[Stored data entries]
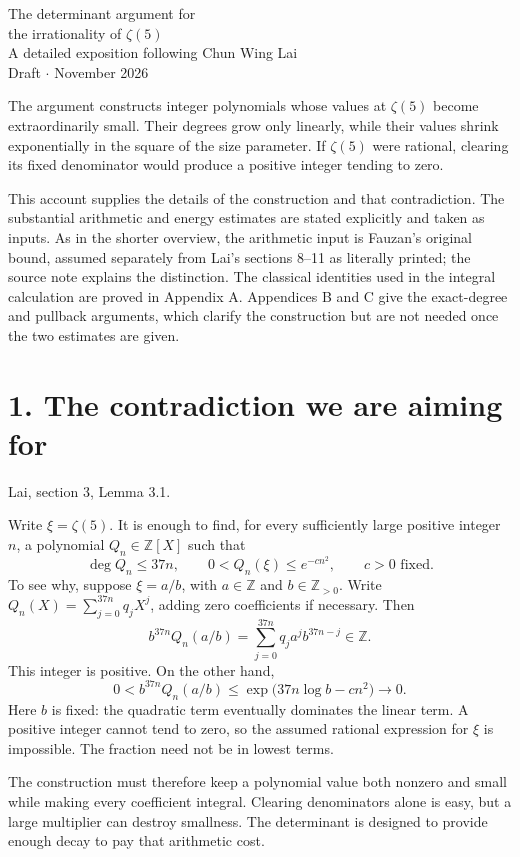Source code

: \documentclass[11pt]{article}
\newcommand{\Z}{\mathbb Z}
\newcommand{\source}[1]{{\small\color{blue!45!black}#1}\par}
\newcommand{\heading}[2]{\section*{#1}\source{#2}}
\begin{document}
\begin{center}
{\LARGE The determinant argument for\\[3pt]
the irrationality of $\zeta(5)$}\\[9pt]
{\large A detailed exposition following Chun Wing Lai}\\[5pt]
Draft \enspace$\cdot$ November 2026
\end{center}

The argument constructs integer polynomials whose values at $\zeta(5)$
become extraordinarily small. Their degrees grow only linearly, while
their values shrink exponentially in the square of the size parameter.
If $\zeta(5)$ were rational, clearing its fixed denominator would produce
a positive integer tending to zero.

This account supplies the details of the construction and that contradiction.
The substantial arithmetic and energy estimates are stated explicitly and
taken as inputs. As in the shorter overview, the arithmetic input is
Fauzan's original bound, assumed separately from Lai's sections 8--11 as
literally printed; the source note explains the distinction. The classical
identities used in the integral calculation are proved in Appendix A.
Appendices B and C give the exact-degree and pullback arguments, which
clarify the construction but are not needed once the two estimates are given.

\heading{1. The contradiction we are aiming for}{Lai, section 3, Lemma 3.1.}
Write $\xi=\zeta(5)$. It is enough to find, for every sufficiently large
positive integer $n$, a polynomial $Q_n\in\Z[X]$ such that
\[
 \deg Q_n\leq37n,\qquad 0<Q_n(\xi)\leq e^{-cn^2},
 \qquad c>0\text{ fixed}.
\]
To see why, suppose $\xi=a/b$, with $a\in\Z$ and $b\in\Z_{>0}$.
Write $Q_n(X)=\sum_{j=0}^{37n}q_jX^j$, adding zero coefficients if necessary.
Then
\[
 b^{37n}Q_n(a/b)=\sum_{j=0}^{37n}q_j a^j b^{37n-j}\in\Z.
\]
This integer is positive. On the other hand,
\[
 0<b^{37n}Q_n(a/b)
 \leq\exp\bigl(37n\log b-cn^2\bigr)\longrightarrow0.
\]
Here $b$ is fixed: the quadratic term eventually dominates the linear term.
A positive integer cannot tend to zero, so the assumed rational expression
for $\xi$ is impossible. The fraction need not be in lowest terms.

The construction must therefore keep a polynomial value both nonzero and
small while making every coefficient integral. Clearing denominators alone
is easy, but a large multiplier can destroy smallness. The determinant is
designed to provide enough decay to pay that arithmetic cost.
\end{document}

> _TASK INSTRUCTIONS_
Your task for the entries above: copy exactly the span starting with the line with "This integer is" and going on through the line with "Here $b$ is", both lines included, and nothing else.

> _TASK ANSWER_
This integer is positive. On the other hand,
\[
 0<b^{37n}Q_n(a/b)
 \leq\exp\bigl(37n\log b-cn^2\bigr)\longrightarrow0.
\]
Here $b$ is fixed: the quadratic term eventually dominates the linear term.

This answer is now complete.